Au vu de l’incertitude politique, il n’est pas du tout certain que le prix de l’essence atteigne - dans un monde pacifié - au cours des prochaines années un prix moyen de 2 euros le litre. Si les consommateurs peuvent sans doute se réjouir, l’échec dans la lutte contre le dérèglement climatique sera patent et irrattrapable. En France, le transport routier constitue l’activité la plus émettrice de CO2, avec 127 millions de tonnes équivalent C02.
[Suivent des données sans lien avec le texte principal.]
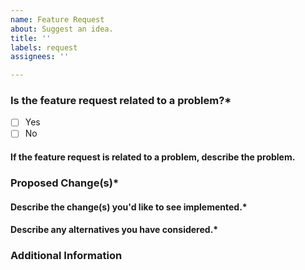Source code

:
 ```yaml
---
name: Feature Request
about: Suggest an idea.
title: ''
labels: request
assignees: ''

---
```





### Is the feature request related to a problem?* <!-- REQUIRED -->

<!-- Please answer the question by changing the "[ ]" to "[x]" to check a box. -->

- [ ] Yes
- [ ] No

#### If the feature request is related to a problem, describe the problem.

<!-- Please provide a clear and concise description of the problem. -->



### Proposed Change(s)*

<!-- Please answer the following questions. -->


#### Describe the change(s) you'd like to see implemented.* <!-- REQUIRED -->

<!-- Please provide a clear and concise description of the change(s). -->


#### Describe any alternatives you have considered.* <!-- REQUIRED -->

<!-- Please provide a clear and concise description of any alternative solutions or features you've considered. -->



### Additional Information

<!-- Please add any other context about the feature here. -->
Source : INSEE, chiffres clés, mars 2021. Émissions de gaz à effet de serre par activité.
Données annuelles de 1990 à 2019
« Si on ne fait pas ça, il faudra acter qu’on ne tiendra pas nos objectifs de réduction des émissions de gaz à effet de serre, constate sans appel Matthieu Glachant. Le chemin vers la réduction des émissions de gaz à effet de serre, ne se fera pas uniquement avec des subventions aux véhicules électriques ou des normes. En moyenne de long terme et en euros constants, le prix de l’essence n’a pas augmenté depuis des décennies. Comment imaginer une transition réussie avec un prix qui resterait celui des années 1970 ? Il va bien falloir faire quelque chose à un moment donné pour l’augmenter. »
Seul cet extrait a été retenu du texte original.